No interface discussion is complete without talking about the fmt.Stringer interface. This is a classic when introducing the topic of interfaces.

Notice in part1 we actually made use of this interface to format the songs type.

func (s songs) String() string {
    var ss []string
    for i := range s {
        ss = append(ss, s[i].name+" "+fmt.Sprint(s[i].release.Year()))
    }
    return strings.Join(ss, ", ")
}

When we called a print function the output was nicely formatted:

fmt.Println(s)
// Comfortably Numb 1979, Interstellar Overdrive 1967, Time 1973, High Hopes 1994

If we remove the above String() method the output for the song type would be:

fmt.Println(s)
// [{Comfortably Numb {0 62445772800 }} {Interstellar Overdrive {0 62059132800 }} {Time {0 62235302400 }} {High Hopes {0 62897990400 }}]

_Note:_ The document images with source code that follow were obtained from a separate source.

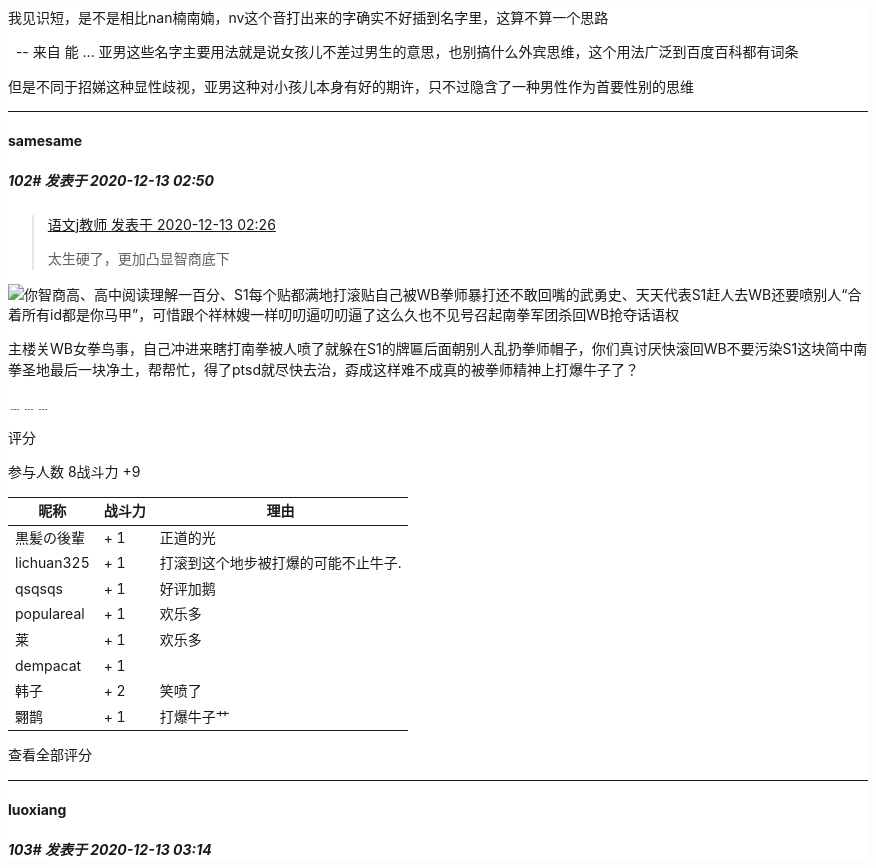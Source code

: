 我见识短，是不是相比nan楠南婻，nv这个音打出来的字确实不好插到名字里，这算不算一个思路


  -- 来自 能 ...</blockquote>
亚男这些名字主要用法就是说女孩儿不差过男生的意思，也别搞什么外宾思维，这个用法广泛到百度百科都有词条

但是不同于招娣这种显性歧视，亚男这种对小孩儿本身有好的期许，只不过隐含了一种男性作为首要性别的思维


-----

####  samesame  
##### 102#       发表于 2020-12-13 02:50


<blockquote><a href="httphttps://bbs.saraba1st.com/2b/forum.php?mod=redirect&amp;goto=findpost&amp;pid=49702679&amp;ptid=1977247" target="_blank">语文j教师 发表于 2020-12-13 02:26</a>

太生硬了，更加凸显智商底下</blockquote>
<img src="https://static.saraba1st.com/image/smiley/face2017/048.png" referrerpolicy="no-referrer">你智商高、高中阅读理解一百分、S1每个贴都满地打滚贴自己被WB拳师暴打还不敢回嘴的武勇史、天天代表S1赶人去WB还要喷别人“合着所有id都是你马甲”，可惜跟个祥林嫂一样叨叨逼叨叨逼了这么久也不见号召起南拳军团杀回WB抢夺话语权

主楼关WB女拳鸟事，自己冲进来瞎打南拳被人喷了就躲在S1的牌匾后面朝别人乱扔拳师帽子，你们真讨厌快滚回WB不要污染S1这块简中南拳圣地最后一块净土，帮帮忙，得了ptsd就尽快去治，孬成这样难不成真的被拳师精神上打爆牛子了？


﹍﹍﹍

评分


 参与人数 8战斗力 +9

|昵称|战斗力|理由|
|----|---|---|
| 黒髪の後輩| + 1|正道的光|
| lichuan325| + 1|打滚到这个地步被打爆的可能不止牛子.|
| qsqsqs| + 1|好评加鹅|
| populareal| + 1|欢乐多|
| 莱| + 1|欢乐多|
| dempacat| + 1||
| 韩子| + 2|笑喷了|
| 翾鹊| + 1|打爆牛子艹|


查看全部评分


-----

####  luoxiang  
##### 103#       发表于 2020-12-13 03:14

So let’s take a step back and look at the fmt.Stringer interface:

type Stringer interface {
    String() string
}

To satisfy the Stringer interface our concrete type must have a method with the String() string signature, which we already saw above.

By satisfying the Stringer interface we can take advantage of functions throughout the standard library that leverage this interface to print values. Most notably this will be used with the fmt package, where we call fmt.Println and the output will be formatted according to our representation of the value.